Что же касается методов Шерлока Холмса, изображаемых автором как нечто сверхисключительное, то они сводятся к составлению версии на основе материальных улик, обнаруженных на месте преступления. Этот банальный прием, необходимый при любом уголовном расследовании и, разумеется, ни в коей мере его не исчерпывающий, рекомендуется нам как величайшее открытие, сделанное Холмсом. Не случайно, забыв о своем собственном литературном происхождении, герой Конан Дойля издевается над теми самыми образами детективов, чьей не слишком совершенной, хотя и достаточно точной копией он является. «Вы, конечно, думаете, что, сравнивая меня с Дюпеном, делаете мне комплимент, — заметил он. — А по-моему, ваш Дюпен очень недалекий малый…» [17]
А когда Уотсон вспоминает о герое Габорио, сыщик иронически хмыкает: «Лекок — жалкий сопляк… У него только и есть, что энергия. От этой книги меня просто тошнит.
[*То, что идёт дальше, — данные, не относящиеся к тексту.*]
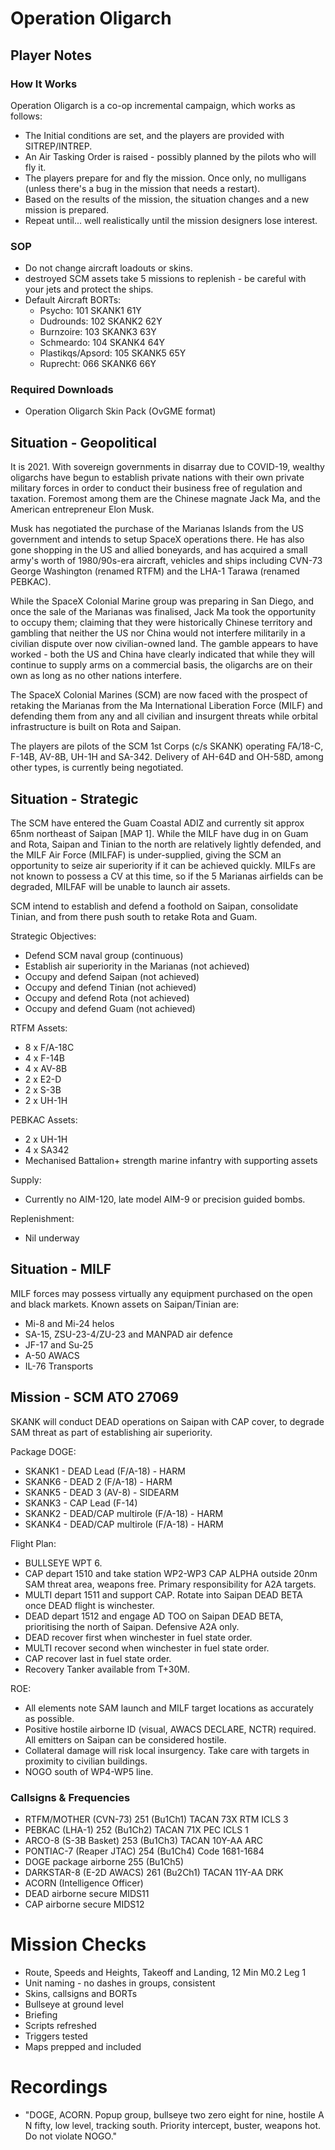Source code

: # Operation Oligarch

## Player Notes

### How It Works

Operation Oligarch is a co-op incremental campaign, which works as follows:

* The Initial conditions are set, and the players are provided with SITREP/INTREP.
* An Air Tasking Order is raised - possibly planned by the pilots who will fly it.
* The players prepare for and fly the mission. Once only, no mulligans (unless there's a bug in the mission that needs a restart).
* Based on the results of the mission, the situation changes and a new mission is prepared.
* Repeat until... well realistically until the mission designers lose interest.

### SOP

* Do not change aircraft loadouts or skins.
* destroyed SCM assets take 5 missions to replenish - be careful with your jets and protect the ships.
* Default Aircraft BORTs:
  * Psycho: 101 SKANK1 61Y
  * Dudrounds: 102 SKANK2 62Y
  * Burnzoire: 103 SKANK3 63Y
  * Schmeardo: 104 SKANK4 64Y
  * Plastikqs/Apsord: 105 SKANK5 65Y
  * Ruprecht: 066 SKANK6 66Y

### Required Downloads

* Operation Oligarch Skin Pack (OvGME format)

## Situation - Geopolitical

It is 2021. With sovereign governments in disarray due to COVID-19, wealthy oligarchs have begun to establish private nations with their own private military forces in order to conduct their business free of regulation and taxation. Foremost among them are the Chinese magnate Jack Ma, and the American entrepreneur Elon Musk.

Musk has negotiated the purchase of the Marianas Islands from the US government and intends to setup SpaceX operations there. He has also gone shopping in the US and allied boneyards, and has acquired a small army's worth of 1980/90s-era aircraft, vehicles and ships including CVN-73 George Washington (renamed RTFM) and the LHA-1 Tarawa (renamed PEBKAC).

While the SpaceX Colonial Marine group was preparing in San Diego, and once the sale of the Marianas was finalised, Jack Ma took the opportunity to occupy them; claiming that they were historically Chinese territory and gambling that neither the US nor China would not interfere militarily in a civilian dispute over now civilian-owned land. The gamble appears to have worked - both the US and China have clearly indicated that while they will continue to supply arms on a commercial basis, the oligarchs are on their own as long as no other nations interfere.

The SpaceX Colonial Marines (SCM) are now faced with the prospect of retaking the Marianas from the Ma International Liberation Force (MILF) and defending them from any and all civilian and insurgent threats while orbital infrastructure is built on Rota and Saipan.

The players are pilots of the SCM 1st Corps (c/s SKANK) operating FA/18-C, F-14B, AV-8B, UH-1H and SA-342.  Delivery of AH-64D and OH-58D, among other types, is currently being negotiated.

## Situation - Strategic

The SCM have entered the Guam Coastal ADIZ and currently sit approx 65nm northeast of Saipan [MAP 1]. While the MILF have dug in on Guam and Rota, Saipan and Tinian to the north are relatively lightly defended, and the MILF Air Force (MILFAF) is under-supplied, giving the SCM an opportunity to seize air superiority if it can be achieved quickly. MILFs are not known to possess a CV at this time, so if the 5 Marianas airfields can be degraded, MILFAF will be unable to launch air assets.

SCM intend to establish and defend a foothold on Saipan, consolidate Tinian, and from there push south to retake Rota and Guam.

Strategic Objectives:

* Defend SCM naval group (continuous)
* Establish air superiority in the Marianas (not achieved)
* Occupy and defend Saipan (not achieved)
* Occupy and defend Tinian (not achieved)
* Occupy and defend Rota (not achieved)
* Occupy and defend Guam (not achieved)

RTFM Assets:

* 8 x F/A-18C
* 4 x F-14B
* 4 x AV-8B
* 2 x E2-D
* 2 x S-3B
* 2 x UH-1H

PEBKAC Assets:

* 2 x UH-1H
* 4 x SA342
* Mechanised Battalion+ strength marine infantry with supporting assets

Supply:
* Currently no AIM-120, late model AIM-9 or precision guided bombs.

Replenishment:

* Nil underway

## Situation - MILF

MILF forces may possess virtually any equipment purchased on the open and black markets. Known assets on Saipan/Tinian are:

* Mi-8 and Mi-24 helos
* SA-15, ZSU-23-4/ZU-23 and MANPAD air defence
* JF-17 and Su-25
* A-50 AWACS
* IL-76 Transports

## Mission - SCM ATO 27069

SKANK will conduct DEAD operations on Saipan with CAP cover, to degrade SAM threat as part of establishing air superiority.

Package DOGE:
* SKANK1 - DEAD Lead (F/A-18) - HARM
* SKANK6 - DEAD 2 (F/A-18) - HARM
* SKANK5 - DEAD 3 (AV-8) - SIDEARM
* SKANK3 - CAP Lead (F-14)
* SKANK2 - DEAD/CAP multirole (F/A-18) - HARM
* SKANK4 - DEAD/CAP multirole (F/A-18) - HARM

Flight Plan:
* BULLSEYE WPT 6.
* CAP depart 1510 and take station WP2-WP3 CAP ALPHA outside 20nm SAM threat area, weapons free. Primary responsibility for A2A targets.
* MULTI depart 1511 and support CAP. Rotate into Saipan DEAD BETA once DEAD flight is winchester.
* DEAD depart 1512 and engage AD TOO on Saipan DEAD BETA, prioritising the north of Saipan. Defensive A2A only.
* DEAD recover first when winchester in fuel state order.
* MULTI recover second when winchester in fuel state order.
* CAP recover last in fuel state order.
* Recovery Tanker available from T+30M.

ROE:
* All elements note SAM launch and MILF target locations as accurately as possible.
* Positive hostile airborne ID (visual, AWACS DECLARE, NCTR) required. All emitters on Saipan can be considered hostile.
* Collateral damage will risk local insurgency. Take care with targets in proximity to civilian buildings.
* NOGO south of WP4-WP5 line.

### Callsigns & Frequencies

* RTFM/MOTHER (CVN-73) 251 (Bu1Ch1) TACAN 73X RTM ICLS 3
* PEBKAC (LHA-1) 252 (Bu1Ch2) TACAN 71X PEC ICLS 1
* ARCO-8 (S-3B Basket) 253 (Bu1Ch3) TACAN 10Y-AA ARC
* PONTIAC-7 (Reaper JTAC) 254 (Bu1Ch4) Code 1681-1684
* DOGE package airborne 255 (Bu1Ch5)
* DARKSTAR-8 (E-2D AWACS) 261 (Bu2Ch1) TACAN 11Y-AA DRK
* ACORN (Intelligence Officer)
* DEAD airborne secure MIDS11
* CAP airborne secure MIDS12

# Mission Checks

* Route, Speeds and Heights, Takeoff and Landing, 12 Min M0.2 Leg 1
* Unit naming - no dashes in groups, consistent
* Skins, callsigns and BORTs
* Bullseye at ground level
* Briefing
* Scripts refreshed
* Triggers tested
* Maps prepped and included

# Recordings

* "DOGE, ACORN. Popup group, bullseye two zero eight for nine, hostile A N fifty, low level, tracking south. Priority intercept, buster, weapons hot. Do not violate NOGO."
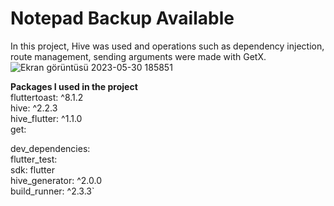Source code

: # Notepad Backup Available
In this project, Hive was used and operations such as dependency injection, route management, sending arguments were made with GetX.  
![Ekran görüntüsü 2023-05-30 185851](https://github.com/yilmazozkan2/Notepad-Backup-Available/assets/52213548/ecb34025-ad60-4bd1-b251-393b55dbe552)

**Packages I used in the project**  
  fluttertoast: ^8.1.2  
  hive: ^2.2.3  
  hive_flutter: ^1.1.0  
  get:  

dev_dependencies:  
  flutter_test:  
    sdk: flutter  
hive_generator: ^2.0.0  
build_runner: ^2.3.3`  


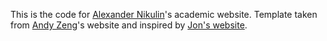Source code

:This is the code for [Alexander Nikulin](https://howuhh.github.io/)'s academic website. 
Template taken from [Andy Zeng](https://andyzeng.github.io/)'s website and inspired by [Jon's website](https://jonbarron.info/).

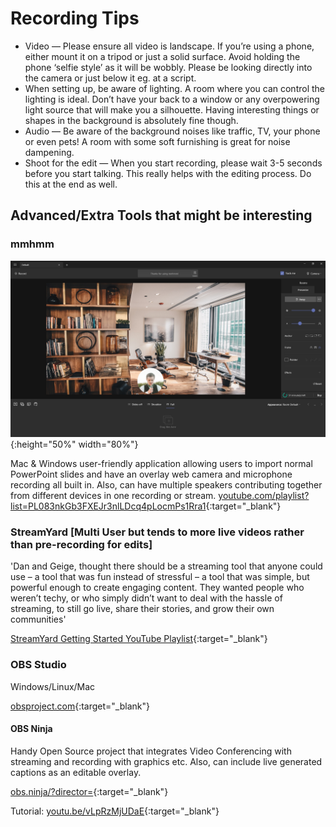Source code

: # Recording Tips

* Video — Please ensure all video is landscape. If you’re using a phone, either mount it on a tripod or just a solid surface. Avoid holding the phone ‘selfie style’ as it will be wobbly. Please be looking directly into the camera or just below it eg. at a script.
* When setting up, be aware of lighting. A room where you can control the lighting is ideal. Don’t have your back to a window or any overpowering light source that will make you a silhouette. Having interesting things or shapes in the background is absolutely fine though.
* Audio — Be aware of the background noises like traffic, TV, your phone or even pets! A room with some soft furnishing is great for noise dampening.
* Shoot for the edit — When you start recording, please wait 3-5 seconds before you start talking. This really helps with the editing process. Do this at the end as well.

## Advanced/Extra Tools that might be interesting

### mmhmm

![mmhmm Running Screenshot](assets\mmhmm.jpg){:height="50%" width="80%"}

Mac & Windows user-friendly application allowing users to import normal PowerPoint slides and have an overlay web camera and microphone recording all built in. Also, can have multiple speakers contributing together from different devices in one recording or stream. [youtube.com/playlist?list=PL083nkGb3FXEJr3nlLDcq4pLocmPs1Rra1](https://www.youtube.com/playlist?list=PL083nkGb3FXEJr3nlLDcq4pLocmPs1Rra&playnext=1){:target="_blank"}

### StreamYard [Multi User but tends to more live videos rather than pre-recording for edits]

'Dan and Geige, thought there should be a streaming tool that anyone could use – a tool that was fun instead of stressful – a tool that was simple, but powerful enough to create engaging content. They wanted people who weren’t techy, or who simply didn’t want to deal with the hassle of streaming, to still go live, share their stories, and grow their own communities'

[StreamYard Getting Started YouTube Playlist](https://www.youtube.com/playlist?list=PLxqZPGZQ-k74PbwvByNzMAZ-umZ-5ZzBF&playnext=1){:target="_blank"}

### OBS Studio

Windows/Linux/Mac

[obsproject.com](https://obsproject.com){:target="_blank"}

#### OBS Ninja

Handy Open Source project that integrates Video Conferencing with streaming and recording with graphics etc. Also, can include live generated captions as an editable overlay.

[obs.ninja/?director=](https://obs.ninja/?director=){:target="_blank"}

Tutorial: [youtu.be/vLpRzMjUDaE](https://youtu.be/vLpRzMjUDaE?list=UUMc1GFSONeLSKvXuHx_N51A){:target="_blank"}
Подумаешь, какая проблема — установить личность преступника, уже посаженного в тюрьму! Я бы это сделал за двадцать четыре часа. А Лекок копается почти полгода!»[18]
Трудно, конечно, отрицать, что Холмс действует с исключительной быстротой. Но это скорее следствие не столько ловкости сыщика, сколько невежества автора. Уотсон, например, описывает осмотр Холмсом места преступления, подробный и обстоятельный осмотр с обмерами, исследованием стен, пола и даже пыли, лежащей на полу, не говоря уж о внимательном изучении трупа и одежды убитого. После чего рассказчик, удивленный дотошностью приятеля, восклицает, что осмотр продолжался «целых двадцать минут!». Очевидно, Конан Дойль даже не подозревал, что подобного рода осмотр в реальной практике криминалиста продолжается не «целых двадцать минут», а целые часы.
Но это все мелочи. А если мы начнем придираться к мелочам, то тут же столкнемся с целым рядом несообразностей и абсурдных положений, недопустимых даже в фантастике. Не останавливаясь на этих несообразностях и не придираясь к случаям, вроде появления «старухи» (так до конца и не объясненного читателю), мы все же не можем обойти одну подробность — мститель предлагает своим жертвам выбрать одну из двух пилюль, безвредную или ядовитую, чтобы предоставить им «шанс для спасения». Это уж действительно крайняя глупость со стороны человека, потратившего всю свою жизнь на то, чтобы отомстить. Но это еще не все. После того как жертва проглотила одну из пилюль, убийца в свою очередь глотает другую пилюлю, рискуя превратиться в самоубийцу. Другими словами, одним и тем же бессмысленным жестом он делает свой риск втрое большим — рискует пощадить виноватого, потерять возможность покончить с другим и обеспечить себе возможность самоубийства.
Но вернемся к методу Холмса, который он сам формулирует следующим образом. «Я уже как-то говорил вам, что необычное — скорее помощь, чем помеха в нашем деле, — говорит сыщик, не замечая, что буквально повторяет мысли «недалекого» Дюпена. — При решении подобных задач очень важно уметь рассуждать ретроспективно… Из пятидесяти человек лишь один умеет рассуждать аналитически, остальные мыслят только синтетически».
И немного ниже: «…Большинство людей, если вы перечислите им все факты один за другим, предскажут вам результат. Они могут мысленно сопоставить факты и сделать вывод, что должно произойти то-то. Но лишь немногие, узнав результат, способны проделать умственную работу, которая дает возможность проследить, какие же причины привели к этому результату. Вот эту способность я называю ретроспективными или аналитическими рассуждениями».[19]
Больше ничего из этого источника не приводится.